The farther I am removed from my depression of last fall/winter, the more I see how it affected me.  Though I struggle with patience at the best of times, the depth of it now is thankfully greater than just months ago:  I am more able to take a three- or five-minute break from a parenting situation just to think things through for a moment rather than diving in and making a situation worse; I have a little more capacity for gentleness with a difficult child in a difficult moment; etc etc.  I am finally settling into my role as a h/schooling Mother to three, including two with extra layers of complexities.

But wow, this is a hard job.  Parenting is hard.  Either that or I'm doing something wrong in a big way and need to know what I'm missing.

I'm the kind of parent who tries to be deliberate.  I refuse to sit back and simply let my parenting happen because, as much as I love my parents and respect how they raised us kids, times are a little different and there are, naturally, ways in which I want to be a somewhat different parent to my kids.  I believe that we parents instinctively raise our children the way we ourselves were raised because that's what we know; I also believe that if we want to parent our children differently, it is only as a result of soul-searching and research combined with consciousness and determination.

My deliberation as a parent can be a good thing and it can be a bad thing, depending on the situation.

It's a good thing in the sense that I'm constantly trying to understand my children's inner worlds and my own reactions to them and I am willing to make adjustments in how I parent one or another or all three.  I read proactively, I think about things I want to do differently or nuances that I want to change, I take classes in the Neufeld parenting and attachment methods that seem to fit with my nature and work with my kids, and I try very hard to implement things that I know are in the best interests of each of my children as unique beings - I don't treat one the same as another and don't believe that equity requires equality.
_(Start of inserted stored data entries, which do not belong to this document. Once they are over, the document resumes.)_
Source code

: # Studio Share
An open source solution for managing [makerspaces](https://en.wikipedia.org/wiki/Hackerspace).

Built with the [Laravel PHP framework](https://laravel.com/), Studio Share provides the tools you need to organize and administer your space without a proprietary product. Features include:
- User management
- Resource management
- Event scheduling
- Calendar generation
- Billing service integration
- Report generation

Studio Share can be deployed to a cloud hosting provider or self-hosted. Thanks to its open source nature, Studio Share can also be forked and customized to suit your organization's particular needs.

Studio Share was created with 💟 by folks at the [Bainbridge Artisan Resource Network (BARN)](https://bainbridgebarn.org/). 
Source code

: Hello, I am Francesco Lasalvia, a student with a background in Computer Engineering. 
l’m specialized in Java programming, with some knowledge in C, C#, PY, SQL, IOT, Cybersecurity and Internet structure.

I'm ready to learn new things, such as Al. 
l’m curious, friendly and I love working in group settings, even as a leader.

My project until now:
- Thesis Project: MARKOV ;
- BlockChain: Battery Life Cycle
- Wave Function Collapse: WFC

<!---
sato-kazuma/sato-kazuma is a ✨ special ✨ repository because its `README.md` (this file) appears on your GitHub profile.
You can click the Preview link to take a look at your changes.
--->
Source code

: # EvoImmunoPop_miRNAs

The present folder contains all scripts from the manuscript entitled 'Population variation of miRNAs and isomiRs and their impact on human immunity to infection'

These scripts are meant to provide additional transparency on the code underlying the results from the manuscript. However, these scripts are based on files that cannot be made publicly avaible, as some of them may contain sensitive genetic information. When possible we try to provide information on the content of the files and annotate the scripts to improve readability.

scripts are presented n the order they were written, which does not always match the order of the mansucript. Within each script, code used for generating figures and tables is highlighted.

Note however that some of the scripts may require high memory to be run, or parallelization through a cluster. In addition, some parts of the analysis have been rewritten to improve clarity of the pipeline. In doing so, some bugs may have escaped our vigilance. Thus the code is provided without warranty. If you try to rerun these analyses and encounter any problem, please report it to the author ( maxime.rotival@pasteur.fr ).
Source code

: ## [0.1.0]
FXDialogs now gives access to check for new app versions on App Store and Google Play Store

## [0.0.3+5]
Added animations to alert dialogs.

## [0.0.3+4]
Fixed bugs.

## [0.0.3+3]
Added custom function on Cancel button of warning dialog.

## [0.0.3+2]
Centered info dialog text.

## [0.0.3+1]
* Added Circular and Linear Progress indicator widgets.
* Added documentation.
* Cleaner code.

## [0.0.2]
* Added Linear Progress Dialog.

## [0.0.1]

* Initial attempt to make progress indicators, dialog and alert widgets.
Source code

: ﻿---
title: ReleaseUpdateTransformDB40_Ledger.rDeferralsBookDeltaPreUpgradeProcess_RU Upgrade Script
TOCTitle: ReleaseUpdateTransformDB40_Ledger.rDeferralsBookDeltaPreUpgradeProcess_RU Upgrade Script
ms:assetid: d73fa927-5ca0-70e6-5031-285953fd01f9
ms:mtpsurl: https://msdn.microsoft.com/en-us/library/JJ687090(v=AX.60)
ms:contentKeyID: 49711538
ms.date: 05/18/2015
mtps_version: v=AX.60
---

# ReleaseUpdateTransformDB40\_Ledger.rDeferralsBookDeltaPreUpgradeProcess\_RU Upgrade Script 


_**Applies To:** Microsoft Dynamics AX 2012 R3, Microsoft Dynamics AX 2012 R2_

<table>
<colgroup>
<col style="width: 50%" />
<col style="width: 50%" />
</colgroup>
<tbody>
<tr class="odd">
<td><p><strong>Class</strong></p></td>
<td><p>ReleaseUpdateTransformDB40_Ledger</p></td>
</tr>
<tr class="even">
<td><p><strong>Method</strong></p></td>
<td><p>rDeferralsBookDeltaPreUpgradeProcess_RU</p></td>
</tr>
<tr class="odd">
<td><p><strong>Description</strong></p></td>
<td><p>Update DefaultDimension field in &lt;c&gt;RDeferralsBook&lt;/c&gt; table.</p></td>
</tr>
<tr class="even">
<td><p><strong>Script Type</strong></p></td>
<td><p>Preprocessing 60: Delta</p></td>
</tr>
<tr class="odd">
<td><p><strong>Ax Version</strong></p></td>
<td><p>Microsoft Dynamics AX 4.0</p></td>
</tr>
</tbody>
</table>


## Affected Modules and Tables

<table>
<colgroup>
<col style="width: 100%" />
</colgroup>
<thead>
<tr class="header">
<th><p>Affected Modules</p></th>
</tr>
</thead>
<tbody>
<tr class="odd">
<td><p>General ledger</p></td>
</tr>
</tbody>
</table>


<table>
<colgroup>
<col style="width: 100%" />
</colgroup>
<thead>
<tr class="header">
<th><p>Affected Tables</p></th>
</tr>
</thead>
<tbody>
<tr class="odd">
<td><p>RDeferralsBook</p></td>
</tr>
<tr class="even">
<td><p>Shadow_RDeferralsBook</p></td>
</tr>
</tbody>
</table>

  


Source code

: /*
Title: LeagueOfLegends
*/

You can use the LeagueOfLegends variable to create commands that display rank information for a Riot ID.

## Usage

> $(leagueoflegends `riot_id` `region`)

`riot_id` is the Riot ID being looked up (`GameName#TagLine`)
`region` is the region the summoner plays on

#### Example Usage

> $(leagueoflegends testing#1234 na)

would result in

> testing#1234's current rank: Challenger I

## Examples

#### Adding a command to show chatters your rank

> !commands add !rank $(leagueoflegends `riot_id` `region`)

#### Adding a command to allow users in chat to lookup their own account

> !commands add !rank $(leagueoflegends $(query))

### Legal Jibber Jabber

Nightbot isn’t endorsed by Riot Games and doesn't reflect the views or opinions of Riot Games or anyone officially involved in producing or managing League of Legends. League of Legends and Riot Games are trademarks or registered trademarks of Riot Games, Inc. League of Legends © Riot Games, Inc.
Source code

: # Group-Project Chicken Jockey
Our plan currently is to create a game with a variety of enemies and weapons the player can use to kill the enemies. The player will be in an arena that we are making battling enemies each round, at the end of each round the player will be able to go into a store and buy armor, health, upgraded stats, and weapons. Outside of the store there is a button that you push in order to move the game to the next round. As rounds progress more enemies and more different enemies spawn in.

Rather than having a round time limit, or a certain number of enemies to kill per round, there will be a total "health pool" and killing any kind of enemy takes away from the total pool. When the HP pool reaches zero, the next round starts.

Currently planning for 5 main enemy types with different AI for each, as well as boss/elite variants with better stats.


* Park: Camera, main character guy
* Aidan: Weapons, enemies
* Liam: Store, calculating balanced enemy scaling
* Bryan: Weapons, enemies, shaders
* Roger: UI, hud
All of that sounds pretty good...and it often is.


Being a deliberate parent can also be a bad, or challenging, thing.  I tend to have exacting standards that I then fail to meet and feel endless guilt over.  I readily change course with a given child if I think it's in his/her best interests but fail to check that out with or even tell my parenting partner about the change and then get mad at him when he doesn't meet my expectations.  I sometimes overtalk things with my kids and sometimes, in my effort to be deliberate, I just get it wrong...plain wrong.  And I feel a profound sense of uncertainty and anxiety because the kids aren't yet adults about how this is all going to turn out and I wonder about all of the regrets I'm going to have about what I should've/could've/would've done because, being as deliberate as I am, it means that if they don't 'turn out' ok, it's gonna be my fault!  Wow, I need to take a breath after all of that.

You can see, I think, that being a deliberate parent is a double-edged sword and can wreak havoc with my internal life.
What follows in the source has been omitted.